Airbnb, the source of one of the more controversial real estate issues brewing in New York City, has been dealt another blow by Big Apple elected officials.
First reported by Crain’s New York Business, nine city council members penned a letter Wednesday to Eric Braverman, the chief executive officer of the Clinton Foundation, urging him to cut ties with the website.
“While Airbnb tries to cast an image of being a harmless home sharing tool, it is actually the leading operator in the illegal hotel industry that is exacerbating the affordable housing crisis in New York City,” the letter states. “Airbnb encourages the conversion of residential apartments into commercial properties, a practice that is illegal in New York State.”
Since arriving in New York City, Airbnb has generated controversy over whether it empowers New Yorkers by allowing them to rent out extra space in their apartments or adversely impacts the market by raising housing prices and depriving union workers fair employment in the hotel industry. Moreover, Airbnb has been accused of hurting the city’s licensed bed and breakfasts.
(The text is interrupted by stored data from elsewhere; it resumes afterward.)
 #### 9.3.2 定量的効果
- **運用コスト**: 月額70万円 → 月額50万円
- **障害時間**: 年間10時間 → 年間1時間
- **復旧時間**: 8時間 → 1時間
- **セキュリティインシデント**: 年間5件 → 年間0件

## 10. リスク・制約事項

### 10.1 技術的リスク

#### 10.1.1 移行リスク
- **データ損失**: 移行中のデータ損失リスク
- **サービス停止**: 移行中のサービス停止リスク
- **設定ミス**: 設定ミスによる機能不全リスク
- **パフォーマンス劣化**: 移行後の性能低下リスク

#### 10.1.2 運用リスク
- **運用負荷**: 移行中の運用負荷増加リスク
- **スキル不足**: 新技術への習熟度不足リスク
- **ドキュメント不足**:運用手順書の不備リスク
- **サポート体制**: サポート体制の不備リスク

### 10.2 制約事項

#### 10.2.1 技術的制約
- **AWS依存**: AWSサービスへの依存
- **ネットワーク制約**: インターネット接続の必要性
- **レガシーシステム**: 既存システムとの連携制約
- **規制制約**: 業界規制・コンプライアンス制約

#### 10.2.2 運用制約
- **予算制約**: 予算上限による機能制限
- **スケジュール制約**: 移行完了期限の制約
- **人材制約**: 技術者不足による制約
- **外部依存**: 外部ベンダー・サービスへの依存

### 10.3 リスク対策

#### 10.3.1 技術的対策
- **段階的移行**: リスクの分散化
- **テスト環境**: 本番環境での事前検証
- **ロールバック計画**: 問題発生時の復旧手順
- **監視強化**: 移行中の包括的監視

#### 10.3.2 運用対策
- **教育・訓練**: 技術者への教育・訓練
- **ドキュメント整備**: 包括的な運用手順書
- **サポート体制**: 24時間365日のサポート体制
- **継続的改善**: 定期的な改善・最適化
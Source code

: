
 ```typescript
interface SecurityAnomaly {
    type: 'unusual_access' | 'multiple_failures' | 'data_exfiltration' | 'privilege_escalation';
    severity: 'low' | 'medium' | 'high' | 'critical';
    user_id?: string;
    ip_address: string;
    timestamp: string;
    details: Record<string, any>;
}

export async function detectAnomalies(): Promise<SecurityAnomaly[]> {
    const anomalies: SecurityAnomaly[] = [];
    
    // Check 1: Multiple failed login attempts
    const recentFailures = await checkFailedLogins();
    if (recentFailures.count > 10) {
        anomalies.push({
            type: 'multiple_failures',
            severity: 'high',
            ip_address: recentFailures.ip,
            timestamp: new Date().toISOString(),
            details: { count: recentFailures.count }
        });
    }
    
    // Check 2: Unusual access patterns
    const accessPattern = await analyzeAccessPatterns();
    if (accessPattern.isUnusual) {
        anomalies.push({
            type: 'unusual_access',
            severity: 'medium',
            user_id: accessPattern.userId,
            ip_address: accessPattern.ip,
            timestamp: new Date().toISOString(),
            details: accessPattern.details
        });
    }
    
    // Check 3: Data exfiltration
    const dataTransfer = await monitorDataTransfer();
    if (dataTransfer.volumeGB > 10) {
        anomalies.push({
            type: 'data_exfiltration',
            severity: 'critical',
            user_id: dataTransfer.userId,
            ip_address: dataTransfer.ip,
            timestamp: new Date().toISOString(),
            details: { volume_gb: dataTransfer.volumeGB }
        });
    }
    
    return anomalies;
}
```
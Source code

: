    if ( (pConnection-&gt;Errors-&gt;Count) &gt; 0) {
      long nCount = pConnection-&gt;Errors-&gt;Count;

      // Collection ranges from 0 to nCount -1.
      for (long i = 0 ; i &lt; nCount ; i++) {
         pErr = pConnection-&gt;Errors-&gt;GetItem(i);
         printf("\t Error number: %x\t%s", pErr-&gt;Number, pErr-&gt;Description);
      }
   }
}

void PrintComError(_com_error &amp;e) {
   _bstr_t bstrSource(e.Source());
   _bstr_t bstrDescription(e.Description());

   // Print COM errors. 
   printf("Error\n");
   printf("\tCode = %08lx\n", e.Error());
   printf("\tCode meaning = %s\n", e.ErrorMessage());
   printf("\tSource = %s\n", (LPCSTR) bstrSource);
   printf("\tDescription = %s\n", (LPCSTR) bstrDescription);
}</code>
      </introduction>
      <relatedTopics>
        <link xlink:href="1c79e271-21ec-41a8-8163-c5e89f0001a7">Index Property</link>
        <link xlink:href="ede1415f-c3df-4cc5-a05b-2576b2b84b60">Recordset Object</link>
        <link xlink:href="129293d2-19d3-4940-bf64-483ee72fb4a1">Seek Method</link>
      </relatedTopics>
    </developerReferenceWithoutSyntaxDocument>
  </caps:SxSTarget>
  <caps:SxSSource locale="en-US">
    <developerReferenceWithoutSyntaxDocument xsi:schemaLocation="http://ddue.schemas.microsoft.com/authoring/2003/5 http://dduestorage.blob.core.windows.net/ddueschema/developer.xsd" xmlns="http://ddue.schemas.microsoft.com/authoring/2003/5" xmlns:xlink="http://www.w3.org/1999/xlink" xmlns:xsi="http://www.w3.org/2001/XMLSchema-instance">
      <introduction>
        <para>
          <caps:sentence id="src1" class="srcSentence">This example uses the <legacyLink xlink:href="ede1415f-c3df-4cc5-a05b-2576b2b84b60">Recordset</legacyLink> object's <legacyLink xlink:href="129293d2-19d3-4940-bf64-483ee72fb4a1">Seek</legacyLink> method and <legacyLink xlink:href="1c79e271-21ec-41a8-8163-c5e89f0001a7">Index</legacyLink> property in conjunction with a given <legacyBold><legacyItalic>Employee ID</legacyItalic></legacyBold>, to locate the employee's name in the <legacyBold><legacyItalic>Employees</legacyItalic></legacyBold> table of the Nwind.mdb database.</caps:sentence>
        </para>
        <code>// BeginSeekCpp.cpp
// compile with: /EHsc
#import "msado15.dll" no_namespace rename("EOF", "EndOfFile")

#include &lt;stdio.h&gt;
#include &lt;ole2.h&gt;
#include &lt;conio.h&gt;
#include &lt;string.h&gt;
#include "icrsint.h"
Earlier this week, the New York Post reported that there are currently only 15 tax paying bed-and-breakfasts throughout the five boroughs.
“With rents rapidly rising but wages remaining stagnant, sharing a spare bedroom can help you earn a little extra money to make ends meet. In reality it has also created a ‘sublet economy’ that’s seriously hurting tenants and bleeding units from our already scarce affordable housing stock,” said Council Member Mark Levine. “Make no mistake, Airbnb and other companies aren’t waging an aggressive and misleading PR campaign to help the tenant with the spare room. They’re fighting for the landlords who have turned empty apartments, previously occupied by permanent tenants, into illegal hotels.”
The letter to Mr. Braverman was written after the Clinton Foundation’s partnership with Airbnb to house AmeriCorps volunteers surfaced. AmeriCorps volunteers are often cash-strapped recent college graduates subsisting on a very modest stipend.
The Clinton Foundation did not immediately respond with a request to comment.